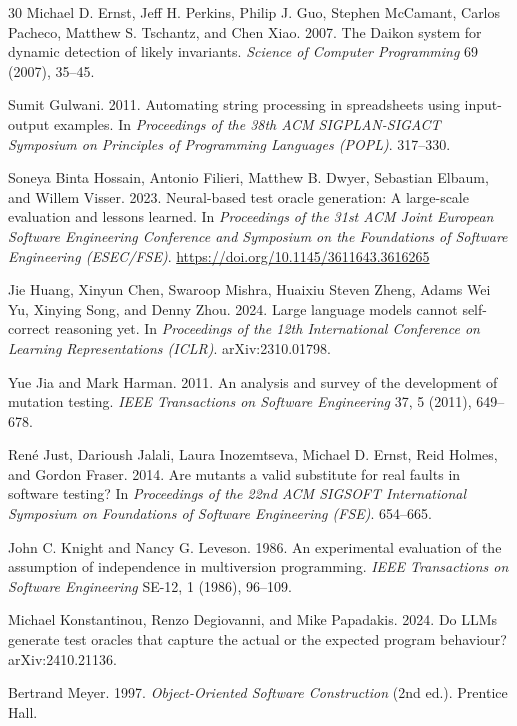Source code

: \documentclass[sigconf,nonacm]{acmart}
\begin{document}
\begin{thebibliography}{30}
Michael D. Ernst, Jeff H. Perkins, Philip J. Guo, Stephen McCamant, Carlos Pacheco, Matthew S. Tschantz, and Chen Xiao. 2007.
The Daikon system for dynamic detection of likely invariants.
\textit{Science of Computer Programming} 69 (2007), 35--45.

Sumit Gulwani. 2011.
Automating string processing in spreadsheets using input-output examples.
In \textit{Proceedings of the 38th ACM SIGPLAN-SIGACT Symposium on Principles of Programming Languages (POPL)}. 317--330.

Soneya Binta Hossain, Antonio Filieri, Matthew B. Dwyer, Sebastian Elbaum, and Willem Visser. 2023.
Neural-based test oracle generation: A large-scale evaluation and lessons learned.
In \textit{Proceedings of the 31st ACM Joint European Software Engineering Conference and Symposium on the Foundations of Software Engineering (ESEC/FSE)}. \url{https://doi.org/10.1145/3611643.3616265}

Jie Huang, Xinyun Chen, Swaroop Mishra, Huaixiu Steven Zheng, Adams Wei Yu, Xinying Song, and Denny Zhou. 2024.
Large language models cannot self-correct reasoning yet.
In \textit{Proceedings of the 12th International Conference on Learning Representations (ICLR)}. arXiv:2310.01798.

Yue Jia and Mark Harman. 2011.
An analysis and survey of the development of mutation testing.
\textit{IEEE Transactions on Software Engineering} 37, 5 (2011), 649--678.

René Just, Darioush Jalali, Laura Inozemtseva, Michael D. Ernst, Reid Holmes, and Gordon Fraser. 2014.
Are mutants a valid substitute for real faults in software testing?
In \textit{Proceedings of the 22nd ACM SIGSOFT International Symposium on Foundations of Software Engineering (FSE)}. 654--665.

John C. Knight and Nancy G. Leveson. 1986.
An experimental evaluation of the assumption of independence in multiversion programming.
\textit{IEEE Transactions on Software Engineering} SE-12, 1 (1986), 96--109.

Michael Konstantinou, Renzo Degiovanni, and Mike Papadakis. 2024.
Do LLMs generate test oracles that capture the actual or the expected program behaviour?
arXiv:2410.21136.

Bertrand Meyer. 1997.
\textit{Object-Oriented Software Construction} (2nd ed.).
Prentice Hall.


\end{thebibliography}
\end{document}
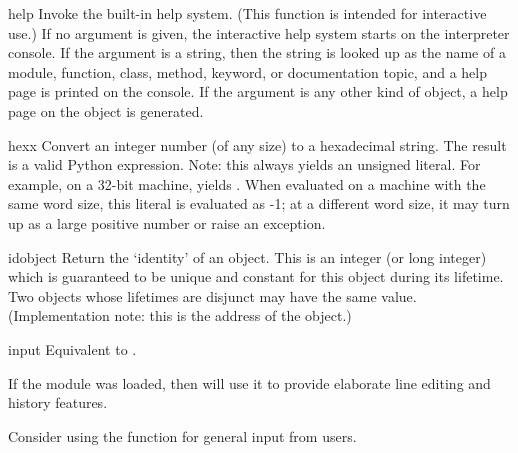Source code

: \begin{funcdesc}{help}{}
  Invoke the built-in help system.  (This function is intended for
  interactive use.)  If no argument is given, the interactive help
  system starts on the interpreter console.  If the argument is a
  string, then the string is looked up as the name of a module,
  function, class, method, keyword, or documentation topic, and a
  help page is printed on the console.  If the argument is any other
  kind of object, a help page on the object is generated.
\end{funcdesc}

\begin{funcdesc}{hex}{x}
  Convert an integer number (of any size) to a hexadecimal string.
  The result is a valid Python expression.  Note: this always yields
  an unsigned literal.  For example, on a 32-bit machine,
   yields .  When evaluated on a
  machine with the same word size, this literal is evaluated as -1; at
  a different word size, it may turn up as a large positive number or
  raise an  exception.
\end{funcdesc}

\begin{funcdesc}{id}{object}
  Return the `identity' of an object.  This is an integer (or long
  integer) which is guaranteed to be unique and constant for this
  object during its lifetime.  Two objects whose lifetimes are
  disjunct may have the same  value.  (Implementation
  note: this is the address of the object.)
\end{funcdesc}

\begin{funcdesc}{input}{}
  Equivalent to .

  If the  module was loaded, then
   will use it to provide elaborate line editing and
  history features.

  Consider using the  function for general input
  from users.
\end{funcdesc}

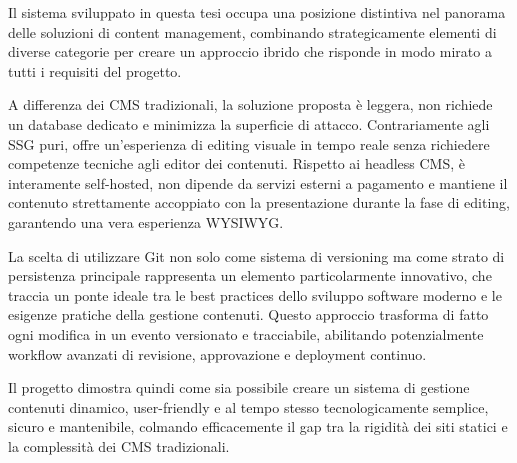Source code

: Il sistema sviluppato in questa tesi occupa una posizione distintiva nel panorama delle soluzioni di content management, combinando strategicamente elementi di diverse categorie per creare un approccio ibrido che risponde in modo mirato a tutti i requisiti del progetto.

A differenza dei CMS tradizionali, la soluzione proposta è leggera, non richiede un database dedicato e minimizza la superficie di attacco. Contrariamente agli SSG puri, offre un'esperienza di editing visuale in tempo reale senza richiedere competenze tecniche agli editor dei contenuti. Rispetto ai headless CMS, è interamente self-hosted, non dipende da servizi esterni a pagamento e mantiene il contenuto strettamente accoppiato con la presentazione durante la fase di editing, garantendo una vera esperienza WYSIWYG.

La scelta di utilizzare Git non solo come sistema di versioning ma come strato di persistenza principale rappresenta un elemento particolarmente innovativo, che traccia un ponte ideale tra le best practices dello sviluppo software moderno e le esigenze pratiche della gestione contenuti. Questo approccio trasforma di fatto ogni modifica in un evento versionato e tracciabile, abilitando potenzialmente workflow avanzati di revisione, approvazione e deployment continuo.

Il progetto dimostra quindi come sia possibile creare un sistema di gestione contenuti dinamico, user-friendly e al tempo stesso tecnologicamente semplice, sicuro e mantenibile, colmando efficacemente il gap tra la rigidità dei siti statici e la complessità dei CMS tradizionali.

□ □ □ □ □

TASK DIRECTIONS
Could you show every line of the material that includes the string "Chen"?

RESPONSE BOX
Michael D. Ernst, Jeff H. Perkins, Philip J. Guo, Stephen McCamant, Carlos Pacheco, Matthew S. Tschantz, and Chen Xiao. 2007.
Jie Huang, Xinyun Chen, Swaroop Mishra, Huaixiu Steven Zheng, Adams Wei Yu, Xinying Song, and Denny Zhou. 2024.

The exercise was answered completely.